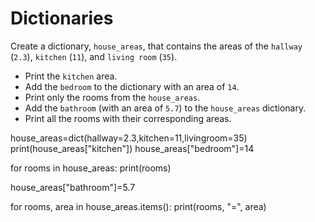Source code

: # Dictionaries

Create a dictionary, `house_areas`, that contains the areas of the
`hallway` (`2.3`), `kitchen` (`11`), and `living room` (`35`).

- Print the `kitchen` area.
- Add the `bedroom` to the dictionary with an area of `14`.
- Print only the rooms from the `house_areas`.
- Add the `bathroom` (with an area of `5.7`) to the `house_areas` dictionary.
- Print all the rooms with their corresponding areas.

house_areas=dict(hallway=2.3,kitchen=11,livingroom=35)
print(house_areas["kitchen"])
house_areas["bedroom"]=14

for rooms in house_areas:
    print(rooms)
    
house_areas["bathroom"]=5.7

for rooms, area in house_areas.items():
    print(rooms, "=", area)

ACTION ITEM: Whichever lines of the records above hold the word "dictionary" should all be copied out.

ANSWER:
Create a dictionary, `house_areas`, that contains the areas of the
- Add the `bedroom` to the dictionary with an area of `14`.
- Add the `bathroom` (with an area of `5.7`) to the `house_areas` dictionary.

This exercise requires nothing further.